* [What to produce]:
The records that follow are to be given again exactly, with their pictures omitted.

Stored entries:
===============
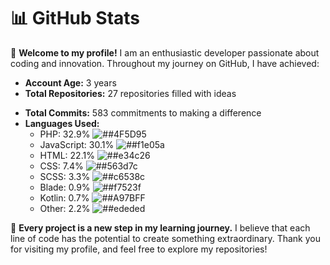 # 📊 GitHub Stats

🌟 **Welcome to my profile!** I am an enthusiastic developer passionate about coding and innovation. Throughout my journey on GitHub, I have achieved:

- **Account Age:** 3 years
- **Total Repositories:** 27 repositories filled with ideas
<!-- - **Total Stars:** 0 stars from an amazing community -->
- **Total Commits:** 583 commitments to making a difference
- **Languages Used:**
  - PHP: 32.9% ![##4F5D95](https://via.placeholder.com/15/#4F5D95) 
  - JavaScript: 30.1% ![##f1e05a](https://via.placeholder.com/15/#f1e05a) 
  - HTML: 22.1% ![##e34c26](https://via.placeholder.com/15/#e34c26) 
  - CSS: 7.4% ![##563d7c](https://via.placeholder.com/15/#563d7c) 
  - SCSS: 3.3% ![##c6538c](https://via.placeholder.com/15/#c6538c) 
  - Blade: 0.9% ![##f7523f](https://via.placeholder.com/15/#f7523f) 
  - Kotlin: 0.7% ![##A97BFF](https://via.placeholder.com/15/#A97BFF) 
  - Other: 2.2% ![##ededed](https://via.placeholder.com/15/#ededed) 

🌱 **Every project is a new step in my learning journey.** I believe that each line of code has the potential to create something extraordinary. Thank you for visiting my profile, and feel free to explore my repositories!
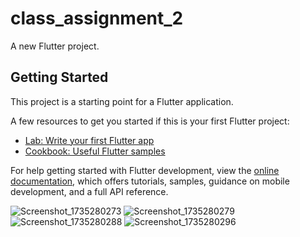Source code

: # class_assignment_2

A new Flutter project.

## Getting Started

This project is a starting point for a Flutter application.

A few resources to get you started if this is your first Flutter project:

- [Lab: Write your first Flutter app](https://docs.flutter.dev/get-started/codelab)
- [Cookbook: Useful Flutter samples](https://docs.flutter.dev/cookbook)

For help getting started with Flutter development, view the
[online documentation](https://docs.flutter.dev/), which offers tutorials,
samples, guidance on mobile development, and a full API reference.

![Screenshot_1735280273](https://github.com/user-attachments/assets/d592b3a3-9155-4262-8f65-7523b304f199)
![Screenshot_1735280279](https://github.com/user-attachments/assets/2b8c5e93-d251-4d4c-a849-7596385e3ca4)
![Screenshot_1735280288](https://github.com/user-attachments/assets/6a379908-49dc-4e7d-813e-2756604ef043)
![Screenshot_1735280296](https://github.com/user-attachments/assets/2db8acd1-2225-4b4b-a56b-324f7c451d52)

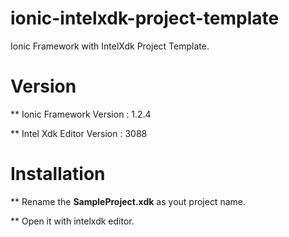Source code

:# ionic-intelxdk-project-template
Ionic Framework with IntelXdk Project Template.

# Version 

** Ionic Framework Version : 1.2.4

** Intel Xdk Editor Version : 3088

# Installation

** Rename the **SampleProject.xdk** as yout project name.

** Open it with intelxdk editor.


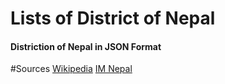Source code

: # Lists of District of Nepal

<h4>
	Distriction of Nepal in JSON Format
</h4>

#Sources
<a href="https://en.wikipedia.org/wiki/List_of_districts_of_Nepal">Wikipedia</a>
<a href="http://www.imnepal.com/name-75-districts-nepal-nepali/">IM Nepal</a>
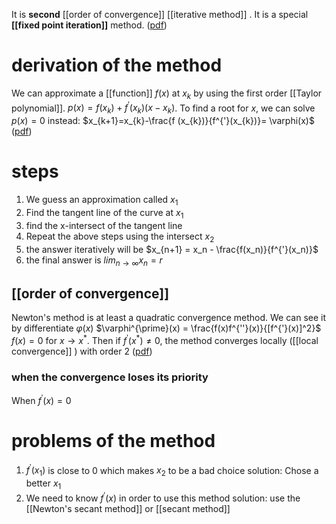 It is **second** [[order of convergence]] [[iterative method]] . It is a special **[[fixed point iteration]]** method. ([pdf](zotero://open-pdf/library/items/X3UESHXG?page=58&annotation=MM9Y6UZ4))
# derivation of the method 
We can approximate a [[function]] $f(x)$ at $x_k$ by using the first order [[Taylor polynomial]]. $p (x) = f(x_k)+f^{'}(x_k)(x-x_k)$. To find a root for $x$, we can solve $p (x) =0$ instead: $x_{k+1}=x_{k}-\frac{f (x_{k})}{f^{'}(x_{k})}= \varphi(x)$  
([pdf](zotero://open-pdf/library/items/X3UESHXG?page=59&annotation=7JE7QTZP))
# steps <!--SR:!2023-03-16,4,270!2023-03-16,3,252-->

1. We guess an approximation called $x_1$
2. Find the tangent line of the curve at $x_1$
3. find the x-intersect of the tangent line
4. Repeat the above steps using the intersect $x_2$
5. the answer iteratively will be $x_{n+1} = x_n - \frac{f(x_n)}{f^{'}(x_n)}$
6. the final answer is $lim_{n \to \infty} x_n = r$

## [[order of convergence]] 
Newton's method is at least a quadratic convergence method. 
We can see it by differentiate $\varphi(x)$ 
$\varphi^{\prime}(x) = \frac{f(x)f^{''}(x)}{[f^{'}(x)]^2}$
$f (x) = 0$ for $x\to x^{*}$. Then if $f^{'}(x^{*})\neq 0$, the method converges locally ([[local convergence]] ) with order $2$ 
([pdf](zotero://open-pdf/library/items/X3UESHXG?page=67&annotation=QW7VQ93P))
### when the convergence loses its priority
When $f^{\prime}(x)=0$
# problems of the method 
1.  $f^{'}(x_1)$ is close to $0$ which makes $x_2$ to be a bad choice
	solution: Chose a better $x_1$
1. We need to know $f^{'}(x)$ in order to use this method 
	solution: use the [[Newton's secant method]] or [[secant method]] 

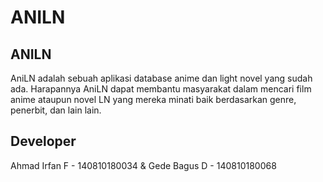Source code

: # ANILN
## ANILN
AniLN adalah sebuah aplikasi database anime dan light novel yang sudah ada. Harapannya
AniLN dapat membantu masyarakat dalam mencari film anime ataupun novel LN yang mereka
minati baik berdasarkan genre, penerbit, dan lain lain.


## Developer
Ahmad Irfan F - 140810180034 & Gede Bagus D - 140810180068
===============
* [Output for this task]:
 # 📊 GitHub Stats

🌟 **Welcome to my profile!** I am an enthusiastic developer passionate about coding and innovation. Throughout my journey on GitHub, I have achieved:

- **Account Age:** 3 years
- **Total Repositories:** 27 repositories filled with ideas
<!-- - **Total Stars:** 0 stars from an amazing community -->
- **Total Commits:** 583 commitments to making a difference
- **Languages Used:**
  - PHP: 32.9% ![##4F5D95](https://via.placeholder.com/15/#4F5D95) 
  - JavaScript: 30.1% ![##f1e05a](https://via.placeholder.com/15/#f1e05a) 
  - HTML: 22.1% ![##e34c26](https://via.placeholder.com/15/#e34c26) 
  - CSS: 7.4% ![##563d7c](https://via.placeholder.com/15/#563d7c) 
  - SCSS: 3.3% ![##c6538c](https://via.placeholder.com/15/#c6538c) 
  - Blade: 0.9% ![##f7523f](https://via.placeholder.com/15/#f7523f) 
  - Kotlin: 0.7% ![##A97BFF](https://via.placeholder.com/15/#A97BFF) 
  - Other: 2.2% ![##ededed](https://via.placeholder.com/15/#ededed) 

🌱 **Every project is a new step in my learning journey.** I believe that each line of code has the potential to create something extraordinary. Thank you for visiting my profile, and feel free to explore my repositories!
Source code

: # class_assignment_2

A new Flutter project.

## Getting Started

This project is a starting point for a Flutter application.

A few resources to get you started if this is your first Flutter project:

- [Lab: Write your first Flutter app](https://docs.flutter.dev/get-started/codelab)
- [Cookbook: Useful Flutter samples](https://docs.flutter.dev/cookbook)

For help getting started with Flutter development, view the
[online documentation](https://docs.flutter.dev/), which offers tutorials,
samples, guidance on mobile development, and a full API reference.

![Screenshot_1735280273](https://github.com/user-attachments/assets/d592b3a3-9155-4262-8f65-7523b304f199)
![Screenshot_1735280279](https://github.com/user-attachments/assets/2b8c5e93-d251-4d4c-a849-7596385e3ca4)
![Screenshot_1735280288](https://github.com/user-attachments/assets/6a379908-49dc-4e7d-813e-2756604ef043)
![Screenshot_1735280296](https://github.com/user-attachments/assets/2db8acd1-2225-4b4b-a56b-324f7c451d52)

Source code

:# ionic-intelxdk-project-template
Ionic Framework with IntelXdk Project Template.

# Version 

** Ionic Framework Version : 1.2.4

** Intel Xdk Editor Version : 3088

# Installation

** Rename the **SampleProject.xdk** as yout project name.

** Open it with intelxdk editor.


Source code

: # Lists of District of Nepal

<h4>
	Distriction of Nepal in JSON Format
</h4>

#Sources
<a href="https://en.wikipedia.org/wiki/List_of_districts_of_Nepal">Wikipedia</a>
<a href="http://www.imnepal.com/name-75-districts-nepal-nepali/">IM Nepal</a>
 It is **second** [[order of convergence]] [[iterative method]] . It is a special **[[fixed point iteration]]** method. ([pdf](zotero://open-pdf/library/items/X3UESHXG?page=58&annotation=MM9Y6UZ4))
# derivation of the method 
We can approximate a [[function]] $f(x)$ at $x_k$ by using the first order [[Taylor polynomial]]. $p (x) = f(x_k)+f^{'}(x_k)(x-x_k)$. To find a root for $x$, we can solve $p (x) =0$ instead: $x_{k+1}=x_{k}-\frac{f (x_{k})}{f^{'}(x_{k})}= \varphi(x)$  
([pdf](zotero://open-pdf/library/items/X3UESHXG?page=59&annotation=7JE7QTZP))
# steps <!--SR:!2023-03-16,4,270!2023-03-16,3,252-->

1. We guess an approximation called $x_1$
2. Find the tangent line of the curve at $x_1$
3. find the x-intersect of the tangent line
4. Repeat the above steps using the intersect $x_2$
5. the answer iteratively will be $x_{n+1} = x_n - \frac{f(x_n)}{f^{'}(x_n)}$
6. the final answer is $lim_{n \to \infty} x_n = r$

## [[order of convergence]] 
Newton's method is at least a quadratic convergence method. 
We can see it by differentiate $\varphi(x)$ 
$\varphi^{\prime}(x) = \frac{f(x)f^{''}(x)}{[f^{'}(x)]^2}$
$f (x) = 0$ for $x\to x^{*}$. Then if $f^{'}(x^{*})\neq 0$, the method converges locally ([[local convergence]] ) with order $2$ 
([pdf](zotero://open-pdf/library/items/X3UESHXG?page=67&annotation=QW7VQ93P))
### when the convergence loses its priority
When $f^{\prime}(x)=0$
# problems of the method 
1.  $f^{'}(x_1)$ is close to $0$ which makes $x_2$ to be a bad choice
	solution: Chose a better $x_1$
1. We need to know $f^{'}(x)$ in order to use this method 
	solution: use the [[Newton's secant method]] or [[secant method]] 

Source code

: # ANILN
## ANILN
AniLN adalah sebuah aplikasi database anime dan light novel yang sudah ada. Harapannya
AniLN dapat membantu masyarakat dalam mencari film anime ataupun novel LN yang mereka
minati baik berdasarkan genre, penerbit, dan lain lain.


## Developer
Ahmad Irfan F - 140810180034 & Gede Bagus D - 140810180068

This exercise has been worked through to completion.